In this instance, a human resources manager in mid-January sent over Ms. Byhet’s name alone. “I would very much appreciate your assistance in assigning her” as an intern, the manager wrote to the research department. Two individuals say that an HR manager also called the research department to say that “management,” which in IMF lingo usually means the IMF managing director, favored the appointment.

The IMF spokesman added that “there is no evidence of any direct involvement” in the process by Mr. Strauss-Kahn. However, he noted “that it is accurate to say her name was forwarded to our Human Resources department by the Managing Director’s office.” He called that “routine practice.”

While research interns are usually Ph.D. candidates in economics, Ms. Byhet had a master’s degree in public policy and communications. She listed her first “professional experience” as an “internship with the campaign team of Mr. Dominique Strauss-Kahn.”
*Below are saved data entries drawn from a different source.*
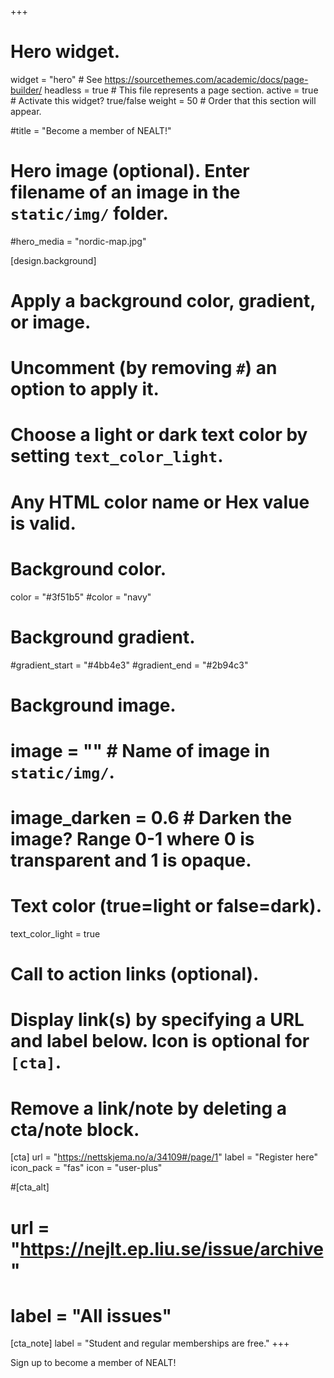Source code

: +++
# Hero widget.
widget = "hero"  # See https://sourcethemes.com/academic/docs/page-builder/
headless = true  # This file represents a page section.
active = true  # Activate this widget? true/false
weight = 50  # Order that this section will appear.

#title = "Become a member of NEALT!"

# Hero image (optional). Enter filename of an image in the `static/img/` folder.
#hero_media = "nordic-map.jpg"

[design.background]
  # Apply a background color, gradient, or image.
  #   Uncomment (by removing `#`) an option to apply it.
  #   Choose a light or dark text color by setting `text_color_light`.
  #   Any HTML color name or Hex value is valid.

  # Background color.
  color = "#3f51b5"
  #color = "navy"

  # Background gradient.
  #gradient_start = "#4bb4e3"
  #gradient_end = "#2b94c3"

  # Background image.
  # image = ""  # Name of image in `static/img/`.
  # image_darken = 0.6  # Darken the image? Range 0-1 where 0 is transparent and 1 is opaque.

  # Text color (true=light or false=dark).
  text_color_light = true

# Call to action links (optional).
#   Display link(s) by specifying a URL and label below. Icon is optional for `[cta]`.
#   Remove a link/note by deleting a cta/note block.
[cta]
  url = "https://nettskjema.no/a/34109#/page/1"
  label = "Register here"
  icon_pack = "fas"
  icon = "user-plus"

#[cta_alt]
#  url = "https://nejlt.ep.liu.se/issue/archive"
#  label = "All issues"

[cta_note]
  label = "Student and regular memberships are free."
+++

Sign up to become a member of NEALT!
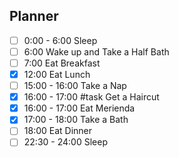 ## Planner 
- [ ] 0:00 - 6:00 Sleep 
- [ ] 6:00 Wake up and Take a Half Bath
- [ ] 7:00 Eat Breakfast
- [x] 12:00 Eat Lunch
- [ ] 15:00 - 16:00 Take a Nap
- [x] 16:00 - 17:00 #task  Get a Haircut
- [x] 16:00 - 17:00 Eat Merienda
- [x] 17:00 - 18:00 Take a Bath
- [ ] 18:00 Eat Dinner
- [ ] 22:30 - 24:00 Sleep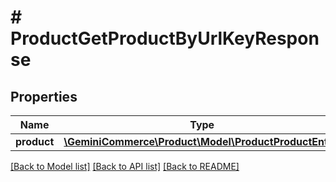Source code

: # # ProductGetProductByUrlKeyResponse


## Properties 


Name | Type | Description | Notes
------------ | ------------- | ------------- | -------------
**product**| [**\GeminiCommerce\Product\Model\ProductProductEntity**](ProductProductEntity.md) |   | [optional]


[[Back to Model list]](../../README.md#models) [[Back to API list]](../../README.md#endpoints) [[Back to README]](../../README.md)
The research department decided to accept the candidacy, in part to accommodate what they saw as a request by Mr. Strauss-Kahn. Her internship was scheduled to last from Feb. 1 to April 30, but was extended through August after she got ill in the middle of her program.

An IMF spokesman said that “standard IMF procedures” were followed in the case. Winter internships often have fewer candidates, the spokesman said, adding that the minimum standard for the position is a master’s degree. According to her resume, Ms. Byhet did her undergraduate work at the Sorbonne University, where she studied economic history, and got a master’s in public policy at the Institute for Political Studies.